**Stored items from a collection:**
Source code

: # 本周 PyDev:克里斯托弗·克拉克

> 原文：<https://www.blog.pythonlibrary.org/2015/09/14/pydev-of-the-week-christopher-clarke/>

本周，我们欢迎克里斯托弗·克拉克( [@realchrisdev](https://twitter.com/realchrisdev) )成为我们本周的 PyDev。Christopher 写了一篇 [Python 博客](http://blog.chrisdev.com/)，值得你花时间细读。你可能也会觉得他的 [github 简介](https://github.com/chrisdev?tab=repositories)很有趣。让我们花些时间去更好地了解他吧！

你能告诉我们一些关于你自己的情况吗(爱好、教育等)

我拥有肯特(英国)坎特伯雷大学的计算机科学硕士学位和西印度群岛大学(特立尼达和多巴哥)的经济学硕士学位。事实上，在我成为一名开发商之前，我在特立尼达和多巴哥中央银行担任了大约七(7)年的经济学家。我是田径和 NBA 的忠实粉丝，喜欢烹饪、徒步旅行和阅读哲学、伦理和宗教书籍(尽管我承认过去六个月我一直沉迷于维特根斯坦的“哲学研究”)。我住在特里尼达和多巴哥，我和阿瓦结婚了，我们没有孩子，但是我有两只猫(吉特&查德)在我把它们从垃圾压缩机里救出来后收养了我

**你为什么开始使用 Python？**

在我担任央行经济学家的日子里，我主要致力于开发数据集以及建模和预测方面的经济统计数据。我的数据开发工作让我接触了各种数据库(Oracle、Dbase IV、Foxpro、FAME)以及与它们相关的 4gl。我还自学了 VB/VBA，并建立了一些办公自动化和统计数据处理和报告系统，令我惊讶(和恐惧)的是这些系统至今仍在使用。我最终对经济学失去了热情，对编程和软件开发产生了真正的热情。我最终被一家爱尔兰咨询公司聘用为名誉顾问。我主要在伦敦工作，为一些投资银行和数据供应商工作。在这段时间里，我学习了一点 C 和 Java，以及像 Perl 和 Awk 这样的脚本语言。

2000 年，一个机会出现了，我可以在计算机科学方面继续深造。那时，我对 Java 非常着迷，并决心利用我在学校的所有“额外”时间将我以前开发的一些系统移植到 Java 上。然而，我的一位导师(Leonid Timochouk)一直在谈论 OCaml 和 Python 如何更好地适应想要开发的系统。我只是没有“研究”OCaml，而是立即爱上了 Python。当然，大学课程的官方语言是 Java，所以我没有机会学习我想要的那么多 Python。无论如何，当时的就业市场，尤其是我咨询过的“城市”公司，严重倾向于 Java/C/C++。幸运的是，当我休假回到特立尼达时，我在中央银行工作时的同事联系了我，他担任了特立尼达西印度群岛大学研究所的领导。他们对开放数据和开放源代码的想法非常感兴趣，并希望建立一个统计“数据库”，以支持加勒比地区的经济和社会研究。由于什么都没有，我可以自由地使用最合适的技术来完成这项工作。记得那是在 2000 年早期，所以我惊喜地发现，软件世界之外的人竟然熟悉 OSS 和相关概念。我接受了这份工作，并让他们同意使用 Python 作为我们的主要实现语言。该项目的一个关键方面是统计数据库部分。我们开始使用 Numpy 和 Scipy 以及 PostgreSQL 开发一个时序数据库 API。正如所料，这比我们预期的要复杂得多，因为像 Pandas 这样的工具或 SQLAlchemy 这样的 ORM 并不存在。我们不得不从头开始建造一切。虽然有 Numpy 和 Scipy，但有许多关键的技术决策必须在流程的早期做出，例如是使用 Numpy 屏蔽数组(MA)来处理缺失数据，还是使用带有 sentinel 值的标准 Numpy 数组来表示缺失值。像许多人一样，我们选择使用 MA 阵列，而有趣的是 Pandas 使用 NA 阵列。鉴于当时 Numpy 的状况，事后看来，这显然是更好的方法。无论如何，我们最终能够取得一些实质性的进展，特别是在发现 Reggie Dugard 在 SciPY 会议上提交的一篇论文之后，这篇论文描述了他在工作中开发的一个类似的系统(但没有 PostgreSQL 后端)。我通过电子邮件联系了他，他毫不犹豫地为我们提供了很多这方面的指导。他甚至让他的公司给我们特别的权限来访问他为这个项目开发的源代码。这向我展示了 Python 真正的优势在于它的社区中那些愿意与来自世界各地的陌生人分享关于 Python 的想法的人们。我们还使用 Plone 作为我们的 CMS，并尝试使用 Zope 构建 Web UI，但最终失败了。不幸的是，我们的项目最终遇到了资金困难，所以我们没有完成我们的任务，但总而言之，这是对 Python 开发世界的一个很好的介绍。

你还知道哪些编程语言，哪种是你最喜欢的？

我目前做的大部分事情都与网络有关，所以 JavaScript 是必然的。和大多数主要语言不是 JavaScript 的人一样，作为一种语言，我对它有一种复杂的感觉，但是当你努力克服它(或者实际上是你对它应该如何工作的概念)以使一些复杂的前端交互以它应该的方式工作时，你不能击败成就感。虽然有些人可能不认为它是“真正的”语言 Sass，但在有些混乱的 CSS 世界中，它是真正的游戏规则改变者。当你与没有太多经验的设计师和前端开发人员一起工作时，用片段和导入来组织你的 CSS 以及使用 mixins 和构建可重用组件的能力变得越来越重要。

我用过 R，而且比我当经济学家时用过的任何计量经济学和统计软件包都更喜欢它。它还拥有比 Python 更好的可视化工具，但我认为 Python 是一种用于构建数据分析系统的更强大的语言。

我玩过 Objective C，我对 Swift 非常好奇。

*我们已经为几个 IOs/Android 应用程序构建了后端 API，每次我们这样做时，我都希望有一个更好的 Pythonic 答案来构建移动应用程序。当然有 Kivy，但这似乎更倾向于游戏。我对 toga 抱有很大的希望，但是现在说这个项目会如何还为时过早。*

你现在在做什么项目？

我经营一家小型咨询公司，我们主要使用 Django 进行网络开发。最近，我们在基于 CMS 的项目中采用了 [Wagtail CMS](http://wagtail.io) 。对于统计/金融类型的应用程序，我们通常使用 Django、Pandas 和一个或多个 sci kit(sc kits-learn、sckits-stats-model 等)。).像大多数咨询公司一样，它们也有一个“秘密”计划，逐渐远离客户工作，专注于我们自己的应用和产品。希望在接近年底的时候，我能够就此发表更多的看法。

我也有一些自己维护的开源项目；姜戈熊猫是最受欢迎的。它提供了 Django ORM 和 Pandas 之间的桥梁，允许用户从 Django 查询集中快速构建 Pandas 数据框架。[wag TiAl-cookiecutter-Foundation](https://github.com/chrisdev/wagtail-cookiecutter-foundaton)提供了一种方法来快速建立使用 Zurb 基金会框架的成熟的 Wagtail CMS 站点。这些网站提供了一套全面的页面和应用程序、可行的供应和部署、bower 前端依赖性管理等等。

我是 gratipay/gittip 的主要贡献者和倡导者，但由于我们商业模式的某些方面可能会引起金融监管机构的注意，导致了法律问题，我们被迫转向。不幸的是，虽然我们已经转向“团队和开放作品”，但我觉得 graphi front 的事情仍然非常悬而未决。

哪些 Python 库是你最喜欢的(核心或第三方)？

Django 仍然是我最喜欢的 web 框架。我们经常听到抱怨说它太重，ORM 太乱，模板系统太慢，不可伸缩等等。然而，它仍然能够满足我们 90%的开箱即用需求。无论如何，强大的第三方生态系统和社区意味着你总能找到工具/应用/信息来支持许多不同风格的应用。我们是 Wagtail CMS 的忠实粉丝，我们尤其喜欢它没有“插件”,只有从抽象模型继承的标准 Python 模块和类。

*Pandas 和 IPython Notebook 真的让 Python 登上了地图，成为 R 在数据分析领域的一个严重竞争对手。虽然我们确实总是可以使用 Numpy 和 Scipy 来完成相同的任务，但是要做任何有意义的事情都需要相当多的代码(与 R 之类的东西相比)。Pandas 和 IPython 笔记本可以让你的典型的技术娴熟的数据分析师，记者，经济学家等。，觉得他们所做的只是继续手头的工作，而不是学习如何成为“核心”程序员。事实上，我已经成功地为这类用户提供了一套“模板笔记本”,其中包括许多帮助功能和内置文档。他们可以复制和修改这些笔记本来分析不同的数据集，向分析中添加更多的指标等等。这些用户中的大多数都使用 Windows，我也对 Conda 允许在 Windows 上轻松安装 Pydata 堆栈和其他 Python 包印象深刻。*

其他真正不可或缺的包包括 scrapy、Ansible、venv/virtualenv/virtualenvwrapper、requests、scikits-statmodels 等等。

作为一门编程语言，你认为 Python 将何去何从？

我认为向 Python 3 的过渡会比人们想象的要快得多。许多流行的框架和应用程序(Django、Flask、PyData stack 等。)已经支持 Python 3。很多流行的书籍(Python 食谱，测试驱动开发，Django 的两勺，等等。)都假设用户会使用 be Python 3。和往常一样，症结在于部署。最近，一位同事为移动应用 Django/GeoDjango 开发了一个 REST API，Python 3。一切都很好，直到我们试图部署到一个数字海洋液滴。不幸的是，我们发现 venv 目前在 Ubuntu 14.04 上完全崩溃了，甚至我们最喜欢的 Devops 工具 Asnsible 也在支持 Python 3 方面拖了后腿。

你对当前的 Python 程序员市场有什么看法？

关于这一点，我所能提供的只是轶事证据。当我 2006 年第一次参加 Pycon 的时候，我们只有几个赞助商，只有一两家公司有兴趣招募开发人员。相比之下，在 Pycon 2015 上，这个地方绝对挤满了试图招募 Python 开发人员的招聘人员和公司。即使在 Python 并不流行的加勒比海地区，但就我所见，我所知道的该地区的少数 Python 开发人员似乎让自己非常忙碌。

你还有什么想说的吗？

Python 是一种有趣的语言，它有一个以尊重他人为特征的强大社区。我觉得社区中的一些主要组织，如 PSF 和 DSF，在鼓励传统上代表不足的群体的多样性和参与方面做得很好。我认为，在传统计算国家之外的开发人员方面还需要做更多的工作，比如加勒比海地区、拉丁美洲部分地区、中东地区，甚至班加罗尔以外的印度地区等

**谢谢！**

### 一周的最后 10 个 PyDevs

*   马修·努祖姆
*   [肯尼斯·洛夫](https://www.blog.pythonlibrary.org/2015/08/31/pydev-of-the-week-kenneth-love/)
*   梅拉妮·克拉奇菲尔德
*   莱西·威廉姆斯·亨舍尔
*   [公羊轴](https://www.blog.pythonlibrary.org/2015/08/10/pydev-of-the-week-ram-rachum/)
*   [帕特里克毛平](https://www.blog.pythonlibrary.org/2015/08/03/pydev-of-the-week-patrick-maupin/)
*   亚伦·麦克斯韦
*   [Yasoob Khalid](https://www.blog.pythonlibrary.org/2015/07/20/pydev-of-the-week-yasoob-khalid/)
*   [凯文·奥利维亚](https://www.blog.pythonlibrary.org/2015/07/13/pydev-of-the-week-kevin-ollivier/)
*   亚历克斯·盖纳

---

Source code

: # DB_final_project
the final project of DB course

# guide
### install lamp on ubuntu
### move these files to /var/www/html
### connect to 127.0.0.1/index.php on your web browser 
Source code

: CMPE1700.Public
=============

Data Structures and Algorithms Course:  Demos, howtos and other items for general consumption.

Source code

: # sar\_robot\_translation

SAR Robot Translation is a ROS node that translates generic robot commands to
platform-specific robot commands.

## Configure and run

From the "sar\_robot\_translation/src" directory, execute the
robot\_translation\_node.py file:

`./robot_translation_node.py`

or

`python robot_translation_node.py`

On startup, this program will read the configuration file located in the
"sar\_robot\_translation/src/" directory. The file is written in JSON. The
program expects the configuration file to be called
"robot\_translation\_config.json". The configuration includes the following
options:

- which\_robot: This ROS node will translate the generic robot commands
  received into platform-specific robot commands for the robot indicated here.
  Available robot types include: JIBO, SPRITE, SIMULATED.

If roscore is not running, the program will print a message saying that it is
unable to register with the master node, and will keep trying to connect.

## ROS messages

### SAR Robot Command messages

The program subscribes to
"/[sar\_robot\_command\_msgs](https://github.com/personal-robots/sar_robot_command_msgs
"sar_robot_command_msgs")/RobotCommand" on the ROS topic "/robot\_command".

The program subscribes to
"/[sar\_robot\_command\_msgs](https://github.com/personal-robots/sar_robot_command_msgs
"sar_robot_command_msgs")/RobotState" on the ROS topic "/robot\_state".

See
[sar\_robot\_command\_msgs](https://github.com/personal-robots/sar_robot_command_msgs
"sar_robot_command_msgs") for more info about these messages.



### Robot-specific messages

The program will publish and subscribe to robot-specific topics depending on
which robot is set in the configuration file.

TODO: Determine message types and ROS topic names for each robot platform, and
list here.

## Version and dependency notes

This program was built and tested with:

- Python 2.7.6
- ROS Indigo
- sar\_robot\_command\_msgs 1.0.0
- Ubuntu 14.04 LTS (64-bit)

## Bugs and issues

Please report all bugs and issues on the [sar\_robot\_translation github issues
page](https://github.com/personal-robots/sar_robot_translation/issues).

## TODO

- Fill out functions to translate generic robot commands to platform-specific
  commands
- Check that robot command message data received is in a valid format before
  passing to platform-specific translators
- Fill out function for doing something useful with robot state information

...

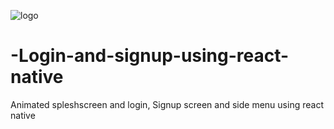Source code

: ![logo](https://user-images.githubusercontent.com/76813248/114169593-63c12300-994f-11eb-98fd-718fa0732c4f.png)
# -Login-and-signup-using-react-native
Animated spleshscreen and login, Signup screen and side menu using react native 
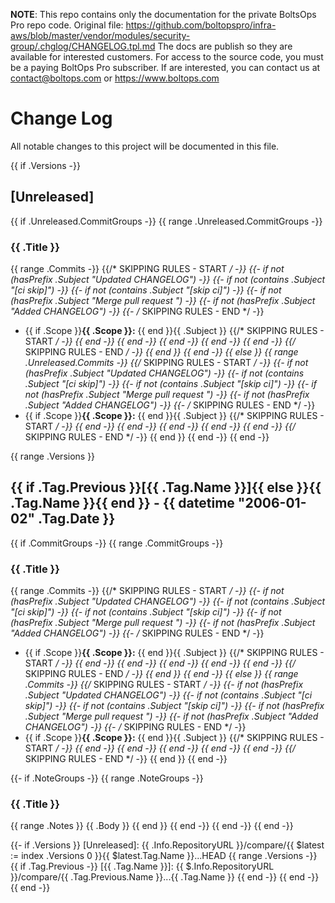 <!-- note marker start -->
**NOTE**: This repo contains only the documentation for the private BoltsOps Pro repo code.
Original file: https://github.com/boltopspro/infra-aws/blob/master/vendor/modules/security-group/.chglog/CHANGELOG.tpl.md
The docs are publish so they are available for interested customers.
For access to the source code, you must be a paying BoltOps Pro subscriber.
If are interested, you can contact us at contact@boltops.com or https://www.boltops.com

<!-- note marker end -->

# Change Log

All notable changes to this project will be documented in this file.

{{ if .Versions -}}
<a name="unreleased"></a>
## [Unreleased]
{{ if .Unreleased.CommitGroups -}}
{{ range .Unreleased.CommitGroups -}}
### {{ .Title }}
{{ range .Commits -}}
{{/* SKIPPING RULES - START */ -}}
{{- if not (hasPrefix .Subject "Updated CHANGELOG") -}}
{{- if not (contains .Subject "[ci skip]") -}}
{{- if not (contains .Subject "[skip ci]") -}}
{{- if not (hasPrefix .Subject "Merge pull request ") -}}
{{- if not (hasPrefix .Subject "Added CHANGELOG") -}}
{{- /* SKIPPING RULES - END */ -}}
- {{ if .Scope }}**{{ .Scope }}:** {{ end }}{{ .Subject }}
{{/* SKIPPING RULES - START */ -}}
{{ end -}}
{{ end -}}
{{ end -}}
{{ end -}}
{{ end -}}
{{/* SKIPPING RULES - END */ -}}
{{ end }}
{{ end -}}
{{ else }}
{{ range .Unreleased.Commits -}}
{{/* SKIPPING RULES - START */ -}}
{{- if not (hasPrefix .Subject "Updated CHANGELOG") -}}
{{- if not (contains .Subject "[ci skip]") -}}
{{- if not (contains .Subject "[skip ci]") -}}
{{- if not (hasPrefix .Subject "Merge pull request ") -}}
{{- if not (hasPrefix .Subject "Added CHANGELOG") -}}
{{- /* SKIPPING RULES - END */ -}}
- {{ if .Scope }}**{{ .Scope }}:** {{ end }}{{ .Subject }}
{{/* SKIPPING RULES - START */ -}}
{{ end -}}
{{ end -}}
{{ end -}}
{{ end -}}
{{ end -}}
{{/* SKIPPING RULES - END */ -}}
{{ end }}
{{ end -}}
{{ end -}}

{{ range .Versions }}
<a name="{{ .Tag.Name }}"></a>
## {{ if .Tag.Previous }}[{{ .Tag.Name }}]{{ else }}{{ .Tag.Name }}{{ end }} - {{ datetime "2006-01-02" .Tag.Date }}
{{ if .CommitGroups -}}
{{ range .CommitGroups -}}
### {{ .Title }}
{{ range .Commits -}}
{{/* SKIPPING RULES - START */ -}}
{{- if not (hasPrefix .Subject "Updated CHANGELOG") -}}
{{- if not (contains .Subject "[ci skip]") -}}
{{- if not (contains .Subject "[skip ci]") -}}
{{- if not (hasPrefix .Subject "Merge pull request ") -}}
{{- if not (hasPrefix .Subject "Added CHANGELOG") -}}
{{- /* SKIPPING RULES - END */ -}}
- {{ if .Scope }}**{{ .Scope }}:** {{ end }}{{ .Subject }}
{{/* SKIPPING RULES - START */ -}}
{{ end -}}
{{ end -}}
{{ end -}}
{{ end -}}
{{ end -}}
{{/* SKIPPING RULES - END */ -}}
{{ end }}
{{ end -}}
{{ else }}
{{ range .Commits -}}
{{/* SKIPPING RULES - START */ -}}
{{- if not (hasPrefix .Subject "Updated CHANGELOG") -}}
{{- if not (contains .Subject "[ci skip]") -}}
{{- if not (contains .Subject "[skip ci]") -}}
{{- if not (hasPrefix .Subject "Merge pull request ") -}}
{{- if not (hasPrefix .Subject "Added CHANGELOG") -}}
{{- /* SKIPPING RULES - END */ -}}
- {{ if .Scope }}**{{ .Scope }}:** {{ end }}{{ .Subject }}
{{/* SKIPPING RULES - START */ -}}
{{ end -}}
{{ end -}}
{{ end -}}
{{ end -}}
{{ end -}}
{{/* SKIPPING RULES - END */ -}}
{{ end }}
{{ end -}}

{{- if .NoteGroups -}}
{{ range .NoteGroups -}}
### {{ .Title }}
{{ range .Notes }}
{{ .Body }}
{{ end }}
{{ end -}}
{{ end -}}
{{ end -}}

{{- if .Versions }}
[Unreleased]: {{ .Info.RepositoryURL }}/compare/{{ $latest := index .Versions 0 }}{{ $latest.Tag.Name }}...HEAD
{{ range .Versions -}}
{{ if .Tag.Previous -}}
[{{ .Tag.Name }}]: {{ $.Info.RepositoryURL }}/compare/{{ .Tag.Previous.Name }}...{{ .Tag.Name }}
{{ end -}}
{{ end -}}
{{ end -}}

**What is required:** Copy every line above that includes the string "publish".

**Output:**
The program will publish and subscribe to robot-specific topics depending on
The docs are publish so they are available for interested customers.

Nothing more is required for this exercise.